Since TWT constructed its business model on “success-based capex,” or rapidly building out to its newer customers, I questioned whether Level 3 could maintain the combined pace of 2,500 new building entrances a year (500 from legacy Level 3 and 2,000 a year from legacy TWT) without upping its game. I specifically said at the last conference in San Diego (shortly before the merger closed) that Level 3 needed to get to what I consider the industry benchmark of 15% capex-to-revenues.
Yesterday, in his quarterly earnings call, Storey said just that: Level 3 projects exactly 15% capex to revenues for calendar year 2015.
And Storey and CFO Sunit Patel said they now project not 2,500, but 3,000 new building entrances a year.
Maybe I should send Level 3 a bill? Wait – of course as our clients know – we don’t take money from carriers. We work exclusively for you, the enterprise user. That’s all right, I’ll accept the pure satisfaction.

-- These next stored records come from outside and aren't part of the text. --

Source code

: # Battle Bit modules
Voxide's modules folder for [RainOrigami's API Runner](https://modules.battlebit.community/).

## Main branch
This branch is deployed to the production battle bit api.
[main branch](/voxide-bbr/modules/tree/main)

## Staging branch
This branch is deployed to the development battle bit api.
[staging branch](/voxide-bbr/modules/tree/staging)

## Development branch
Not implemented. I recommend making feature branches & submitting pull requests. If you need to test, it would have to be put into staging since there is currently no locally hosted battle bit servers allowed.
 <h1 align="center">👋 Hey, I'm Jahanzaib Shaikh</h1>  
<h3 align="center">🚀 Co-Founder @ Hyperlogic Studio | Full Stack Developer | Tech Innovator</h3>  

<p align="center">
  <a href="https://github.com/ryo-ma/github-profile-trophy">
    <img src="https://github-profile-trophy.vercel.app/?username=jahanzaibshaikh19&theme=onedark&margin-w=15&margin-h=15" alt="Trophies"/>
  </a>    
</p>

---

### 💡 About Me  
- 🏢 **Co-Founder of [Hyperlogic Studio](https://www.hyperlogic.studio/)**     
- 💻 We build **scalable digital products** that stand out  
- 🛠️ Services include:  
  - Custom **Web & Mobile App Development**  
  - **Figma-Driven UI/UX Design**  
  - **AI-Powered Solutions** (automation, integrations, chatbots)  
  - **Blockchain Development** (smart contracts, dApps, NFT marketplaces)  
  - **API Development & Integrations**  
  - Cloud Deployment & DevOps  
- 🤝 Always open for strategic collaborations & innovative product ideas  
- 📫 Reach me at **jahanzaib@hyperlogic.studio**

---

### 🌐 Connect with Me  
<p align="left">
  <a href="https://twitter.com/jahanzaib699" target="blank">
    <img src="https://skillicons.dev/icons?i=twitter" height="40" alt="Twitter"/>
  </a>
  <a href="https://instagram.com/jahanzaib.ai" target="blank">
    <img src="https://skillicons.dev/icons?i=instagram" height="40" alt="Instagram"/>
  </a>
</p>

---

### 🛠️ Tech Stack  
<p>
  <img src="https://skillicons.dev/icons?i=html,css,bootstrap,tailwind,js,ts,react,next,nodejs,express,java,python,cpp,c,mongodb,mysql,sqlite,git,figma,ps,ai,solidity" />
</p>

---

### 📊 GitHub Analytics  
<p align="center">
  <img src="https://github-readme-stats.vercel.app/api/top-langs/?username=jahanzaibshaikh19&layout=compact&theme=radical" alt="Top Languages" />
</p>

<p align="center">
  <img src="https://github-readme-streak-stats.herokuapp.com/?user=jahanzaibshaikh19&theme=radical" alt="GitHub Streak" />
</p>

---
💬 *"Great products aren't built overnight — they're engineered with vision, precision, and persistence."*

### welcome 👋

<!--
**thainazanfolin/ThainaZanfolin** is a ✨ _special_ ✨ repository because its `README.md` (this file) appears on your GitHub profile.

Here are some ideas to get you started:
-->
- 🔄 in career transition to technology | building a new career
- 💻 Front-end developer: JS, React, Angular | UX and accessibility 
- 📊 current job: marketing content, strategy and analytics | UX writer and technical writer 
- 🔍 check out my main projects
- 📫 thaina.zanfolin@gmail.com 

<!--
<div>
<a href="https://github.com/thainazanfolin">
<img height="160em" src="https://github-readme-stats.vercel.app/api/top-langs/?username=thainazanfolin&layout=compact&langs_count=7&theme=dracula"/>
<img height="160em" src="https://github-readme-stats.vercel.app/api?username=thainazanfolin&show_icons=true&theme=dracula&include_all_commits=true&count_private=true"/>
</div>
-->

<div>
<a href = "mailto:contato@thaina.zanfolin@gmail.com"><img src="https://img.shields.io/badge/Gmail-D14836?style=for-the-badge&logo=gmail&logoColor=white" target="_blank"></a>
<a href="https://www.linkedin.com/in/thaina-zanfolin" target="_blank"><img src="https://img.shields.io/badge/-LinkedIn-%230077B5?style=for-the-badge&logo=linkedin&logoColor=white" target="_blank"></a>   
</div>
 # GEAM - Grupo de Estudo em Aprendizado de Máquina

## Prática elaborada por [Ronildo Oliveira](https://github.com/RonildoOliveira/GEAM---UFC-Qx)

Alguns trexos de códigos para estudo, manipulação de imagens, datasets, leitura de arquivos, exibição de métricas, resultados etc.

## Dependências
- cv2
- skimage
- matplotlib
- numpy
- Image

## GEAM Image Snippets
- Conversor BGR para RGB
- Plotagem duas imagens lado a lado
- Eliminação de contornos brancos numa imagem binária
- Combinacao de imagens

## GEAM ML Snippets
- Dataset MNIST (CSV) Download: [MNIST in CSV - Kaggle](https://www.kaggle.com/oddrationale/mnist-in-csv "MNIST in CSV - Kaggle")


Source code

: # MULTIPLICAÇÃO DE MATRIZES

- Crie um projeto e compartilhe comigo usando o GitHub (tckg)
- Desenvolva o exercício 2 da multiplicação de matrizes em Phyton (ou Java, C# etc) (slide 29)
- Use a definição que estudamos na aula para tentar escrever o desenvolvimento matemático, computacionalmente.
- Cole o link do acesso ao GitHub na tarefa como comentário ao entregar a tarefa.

Now for the moving parts, because nothing is ever that simple. First, naturally, what Level 3 is really doing here is accepting the blended rate of its capex (or network investment) ratio and TWT’s healthy pre-merger statistics. It beats the 2,500 combined total because, in theory, each new building entrance is less expensive due to the network effect of density in each metro market. We’ll see.
Second, Level 3 has to balance other factors, such as its large debt load – no longer anything like a threat, since almost all of it now matures at the end of this decade or beyond – but carrying significant interest payments. The point here is that Level 3 is not going to let the internal competition for operating cash flow dollars impede its investment, even if realistically it can’t get much beyond 15% network investment because of financial obligations.
Then again, it doesn’t have to reserve any of this money for stockholder dividends, because unlike AT&T and Verizon it doesn’t pay any. Oh and those two are no slouches for debt anymore, either. Verizon took out nearly $50 billion more of it to pay off Vodafone, and AT&T now has to go to market to fund $18 billion in spectrum it just bought in the latest auction (earning a credit rating downgrade for its trouble).
Most critically, there’s network integration. Here I give points to Storey for candor (something in short supply at Level 3 in past mergers). He repeatedly said in the earnings call that “there’s a lot of change going on” at Level 3. He meant account teams, provisioning platforms, and internal systems like ERP. He also said the full integration wouldn’t be completely done at the end of 2015.
But there is a bottom line: Level 3 is now a profitable company. In the fourth quarter of 2014, it earned $66 million, or 21 cents a share, despite flatness in wholesale and some international markets. The key driver was strategic services in U.S. enterprise, which were up 11% year-over-year. In fact, 71% of Level 3’s revenues are now enterprise – quite a switch from its original image.
With big IP transformation projects under way, how far can enterprises really go beyond AT&T and Verizon in a strategic rather than tactical way? That’s what underlies all of these factors in watching Level 3 as a prospective first-line player in the future. It’s a helluva story.